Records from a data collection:
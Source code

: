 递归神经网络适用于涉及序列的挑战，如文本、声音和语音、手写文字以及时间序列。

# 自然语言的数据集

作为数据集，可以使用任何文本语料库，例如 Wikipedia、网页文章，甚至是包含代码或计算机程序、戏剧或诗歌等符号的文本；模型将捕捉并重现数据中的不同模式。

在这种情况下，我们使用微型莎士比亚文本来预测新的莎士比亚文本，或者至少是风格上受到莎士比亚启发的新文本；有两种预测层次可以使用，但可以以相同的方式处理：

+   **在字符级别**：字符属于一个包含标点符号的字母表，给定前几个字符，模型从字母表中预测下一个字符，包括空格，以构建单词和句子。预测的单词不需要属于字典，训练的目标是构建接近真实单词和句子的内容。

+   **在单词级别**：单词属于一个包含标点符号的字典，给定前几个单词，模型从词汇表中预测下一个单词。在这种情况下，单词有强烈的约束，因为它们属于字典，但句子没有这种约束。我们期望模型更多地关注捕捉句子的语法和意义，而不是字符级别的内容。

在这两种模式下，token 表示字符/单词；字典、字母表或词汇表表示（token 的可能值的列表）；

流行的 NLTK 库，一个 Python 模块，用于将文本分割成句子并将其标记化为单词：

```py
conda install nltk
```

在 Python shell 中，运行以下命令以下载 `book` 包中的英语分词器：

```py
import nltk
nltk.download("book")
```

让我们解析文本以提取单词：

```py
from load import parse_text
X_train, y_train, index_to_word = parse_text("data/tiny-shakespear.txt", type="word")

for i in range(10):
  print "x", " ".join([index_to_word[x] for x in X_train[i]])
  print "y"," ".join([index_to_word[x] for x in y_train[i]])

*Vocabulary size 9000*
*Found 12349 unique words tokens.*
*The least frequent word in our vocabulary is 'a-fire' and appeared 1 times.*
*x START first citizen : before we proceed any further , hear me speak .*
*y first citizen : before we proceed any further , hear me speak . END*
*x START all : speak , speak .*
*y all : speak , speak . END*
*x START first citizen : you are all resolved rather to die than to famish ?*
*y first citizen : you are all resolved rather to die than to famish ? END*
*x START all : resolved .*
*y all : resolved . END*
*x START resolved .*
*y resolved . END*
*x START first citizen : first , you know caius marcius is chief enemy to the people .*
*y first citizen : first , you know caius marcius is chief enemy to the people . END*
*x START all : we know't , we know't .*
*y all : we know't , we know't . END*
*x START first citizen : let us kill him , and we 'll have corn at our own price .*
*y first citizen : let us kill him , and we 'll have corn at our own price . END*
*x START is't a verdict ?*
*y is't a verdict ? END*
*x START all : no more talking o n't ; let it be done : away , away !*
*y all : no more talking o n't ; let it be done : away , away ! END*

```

What the task requires:
The expected answer is a copy of each line above containing "marcius".

Solution to the problem:
*x START first citizen : first , you know caius marcius is chief enemy to the people .*
*y first citizen : first , you know caius marcius is chief enemy to the people . END*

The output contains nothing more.